Interesting, I have no exposure to Apple ecosystem so I would not encounter it - thanks for letting me know!


I had a lot of fun getting GPT-3 to figure out that special commands can be used for actions. I hooked it up to a light switch it could toggle with {light on} or {light off}, and controlled it with speech recognition. It worked surprisingly well: https://www.youtube.com/watch?v=YvJUXGqcrzM

After adding a delay function it could even do things like blink the lights when requested, and after making the video I added a dimming option it was also able to use.


> I hooked it up to a light switch it could toggle with {light on} or {light off}, and controlled it with speech recognition.

This _has_ to be the most complicated way ever invented of blinking an LED. :-)

(But, seriously, kudos. Sounds like a fun experiment.)


This is beyond amazing! very interesting to see the example prompt you're using, and how GPT-3 is able to utilise the commands!

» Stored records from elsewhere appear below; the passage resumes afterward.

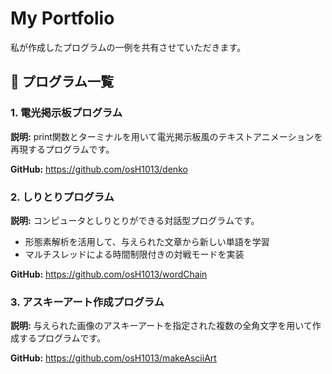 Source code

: # My Portfolio

私が作成したプログラムの一例を共有させていただきます。

## 📌 プログラム一覧

### 1. **電光掲示板プログラム**
**説明:** print関数とターミナルを用いて電光掲示板風のテキストアニメーションを再現するプログラムです。  

**GitHub:** https://github.com/osH1013/denko

### 2. **しりとりプログラム**
**説明:** コンピュータとしりとりができる対話型プログラムです。
- 形態素解析を活用して、与えられた文章から新しい単語を学習
- マルチスレッドによる時間制限付きの対戦モードを実装  

**GitHub:** https://github.com/osH1013/wordChain

### 3. **アスキーアート作成プログラム**
**説明:** 与えられた画像のアスキーアートを指定された複数の全角文字を用いて作成するプログラムです。  

**GitHub:** https://github.com/osH1013/makeAsciiArt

> Prompt: Write a joke about how many machine learning engineers it takes to turn on a light bulb.

> Output: How many machine learning engineers does it take to turn on a light bulb? Just one, but it takes a lot of training data.


> Output (65%): Just one, but it takes 4 cents per switch.

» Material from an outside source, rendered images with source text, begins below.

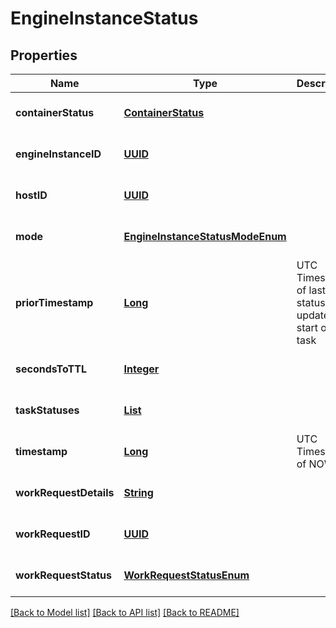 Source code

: # EngineInstanceStatus
## Properties

Name | Type | Description | Notes
------------ | ------------- | ------------- | -------------
**containerStatus** | [**ContainerStatus**](ContainerStatus.md) |  | [optional] [default to null]
**engineInstanceID** | [**UUID**](UUID.md) |  | [optional] [default to null]
**hostID** | [**UUID**](UUID.md) |  | [optional] [default to null]
**mode** | [**EngineInstanceStatusModeEnum**](EngineInstanceStatusModeEnum.md) |  | [optional] [default to null]
**priorTimestamp** | [**Long**](long.md) | UTC Timestamp of last status update or start of new task | [optional] [default to null]
**secondsToTTL** | [**Integer**](integer.md) |  | [optional] [default to null]
**taskStatuses** | [**List**](TaskStatusDetail.md) |  | [optional] [default to null]
**timestamp** | [**Long**](long.md) | UTC Timestamp of NOW() | [optional] [default to null]
**workRequestDetails** | [**String**](string.md) |  | [optional] [default to null]
**workRequestID** | [**UUID**](UUID.md) |  | [optional] [default to null]
**workRequestStatus** | [**WorkRequestStatusEnum**](WorkRequestStatusEnum.md) |  | [optional] [default to null]

[[Back to Model list]](../README.md#documentation-for-models) [[Back to API list]](../README.md#documentation-for-api-endpoints) [[Back to README]](../README.md)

How exactly did you do it? Would make a fun read.


click the link to the video, there's a link to code in GitHub in description


For those who prefer URLs on the Internet over verbal navigation instructions: https://github.com/Bemmu/Light-Switch-AI


I think we are still a long way off from business viability, but a very short way off from POC (proof of concept) demos that show its potential. Kind of like self driving cars in the 2017 hype.

Doing something is not hard. Accounting for all the possible problems and making sure they don’t occur is the hard part because it requires a level of control that goes beyond what looks like action driven gives.


> I think we are still a long way off from business viability, but a very short way off from POC (proof of concept) demos that show its potential. Kind of like self driving cars in the 2017 hype.

We still don't have self driving cars, right? Except maybe for a few labs, suburbs, and highways.


>We still don't have self driving cars, right?

Yes we do. They exist and are on the road. Just look at Tesla, Waymo, etc. These cars are able to be given a destination and they will drive themselves there. There are limitations, but that doesn't make them not self driving.


We also have chatbots, they work half the time and for very specific simple questions.

Just like self driving cars.


Chatbots work well and I can have conversations with them that are fulfilling. When I talk to people I typically don't ask them random trivia.


If you don't set a definition for "limitation", self driving cars existed long before Tesla and Waymo, in niche pockets of the world. But if you set the definition of self driving car as what you would expect in a sci-fi novel, we're not there yet. But we're actually really close - I'd bet in 3 years Waymo is makes them a reality in day to day life.


That’s exactly the point - we still haven’t gone from the POC to a robust capability


> long way off from business viability

I'm not interested in business viability. I want something that's quirky, unpredictable, and human-like. I want an agent that runs in its own game-loop. I don't want another goddamn web service.


The biggest part usually missing is spatial information. I think that the text-to-video stuff is going in the direction of having a real understanding of the 3d world (or other non-textual structures) and how it relates to textual descriptions. I think that with things like transformers that probably means real language grounding.

So it might be something like using the prompt to generate an embedding that captures spatial-temporal aspects of a prompt. Or really somehow the whole prompt encoding should terminate at some type of spatial-temporal tokens maybe.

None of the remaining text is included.